━━━━━ Information given
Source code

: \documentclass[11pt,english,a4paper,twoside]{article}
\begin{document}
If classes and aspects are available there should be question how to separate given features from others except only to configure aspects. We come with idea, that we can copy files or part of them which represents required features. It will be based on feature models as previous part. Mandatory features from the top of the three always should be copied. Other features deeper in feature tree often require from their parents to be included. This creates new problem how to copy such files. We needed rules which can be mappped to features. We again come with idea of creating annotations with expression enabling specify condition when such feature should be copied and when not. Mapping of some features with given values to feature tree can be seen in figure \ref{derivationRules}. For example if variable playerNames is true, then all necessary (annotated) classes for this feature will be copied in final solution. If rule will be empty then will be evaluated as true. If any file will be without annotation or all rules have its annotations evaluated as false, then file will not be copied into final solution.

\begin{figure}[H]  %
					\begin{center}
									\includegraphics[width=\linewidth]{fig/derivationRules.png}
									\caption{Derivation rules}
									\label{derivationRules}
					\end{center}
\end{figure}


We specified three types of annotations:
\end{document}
━━━━━━━━━━
━━━━━ Information given
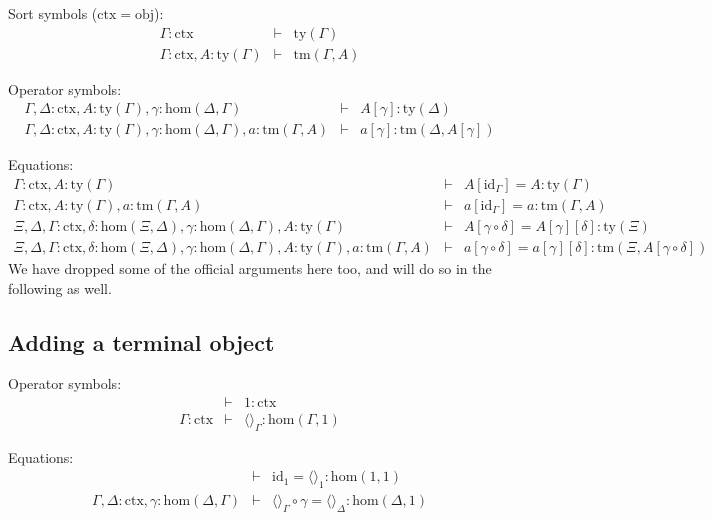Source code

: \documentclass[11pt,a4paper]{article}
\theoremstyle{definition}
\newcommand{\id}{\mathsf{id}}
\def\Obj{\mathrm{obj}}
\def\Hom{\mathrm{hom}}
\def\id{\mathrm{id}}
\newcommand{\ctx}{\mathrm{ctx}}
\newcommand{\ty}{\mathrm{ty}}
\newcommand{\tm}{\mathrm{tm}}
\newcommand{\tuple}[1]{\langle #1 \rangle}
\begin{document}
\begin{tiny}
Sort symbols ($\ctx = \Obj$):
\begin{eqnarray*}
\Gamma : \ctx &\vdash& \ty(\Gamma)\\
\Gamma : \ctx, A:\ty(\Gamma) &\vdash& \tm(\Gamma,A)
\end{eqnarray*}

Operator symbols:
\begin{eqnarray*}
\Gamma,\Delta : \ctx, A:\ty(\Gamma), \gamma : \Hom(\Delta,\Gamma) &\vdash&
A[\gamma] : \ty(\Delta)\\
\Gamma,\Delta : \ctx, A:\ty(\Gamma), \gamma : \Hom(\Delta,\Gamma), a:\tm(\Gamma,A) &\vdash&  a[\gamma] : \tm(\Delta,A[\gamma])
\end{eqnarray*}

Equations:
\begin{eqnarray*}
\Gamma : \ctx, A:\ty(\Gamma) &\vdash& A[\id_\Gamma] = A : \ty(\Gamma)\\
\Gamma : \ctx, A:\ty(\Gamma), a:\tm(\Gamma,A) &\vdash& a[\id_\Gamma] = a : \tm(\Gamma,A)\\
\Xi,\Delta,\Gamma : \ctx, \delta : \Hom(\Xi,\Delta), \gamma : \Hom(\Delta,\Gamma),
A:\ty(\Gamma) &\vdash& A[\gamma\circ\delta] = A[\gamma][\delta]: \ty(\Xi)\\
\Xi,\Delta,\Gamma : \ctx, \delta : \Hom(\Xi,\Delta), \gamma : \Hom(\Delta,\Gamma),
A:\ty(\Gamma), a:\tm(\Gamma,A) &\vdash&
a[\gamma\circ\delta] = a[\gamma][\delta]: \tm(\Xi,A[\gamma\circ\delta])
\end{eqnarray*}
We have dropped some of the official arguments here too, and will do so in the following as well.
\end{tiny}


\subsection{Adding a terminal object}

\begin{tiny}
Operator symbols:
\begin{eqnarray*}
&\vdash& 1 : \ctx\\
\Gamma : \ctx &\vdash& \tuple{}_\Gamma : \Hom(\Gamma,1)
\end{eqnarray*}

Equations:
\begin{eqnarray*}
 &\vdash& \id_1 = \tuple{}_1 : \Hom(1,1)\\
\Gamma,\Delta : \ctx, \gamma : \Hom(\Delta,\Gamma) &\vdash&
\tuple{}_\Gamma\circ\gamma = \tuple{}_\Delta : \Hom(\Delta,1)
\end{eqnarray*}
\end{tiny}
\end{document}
━━━━━━━━━━
§ Exercise instructions
Filter the entries down to the lines that include the string "documentclass".

§ Solved problem
: \documentclass[11pt,english,a4paper,twoside]{article}
: \documentclass[11pt,a4paper]{article}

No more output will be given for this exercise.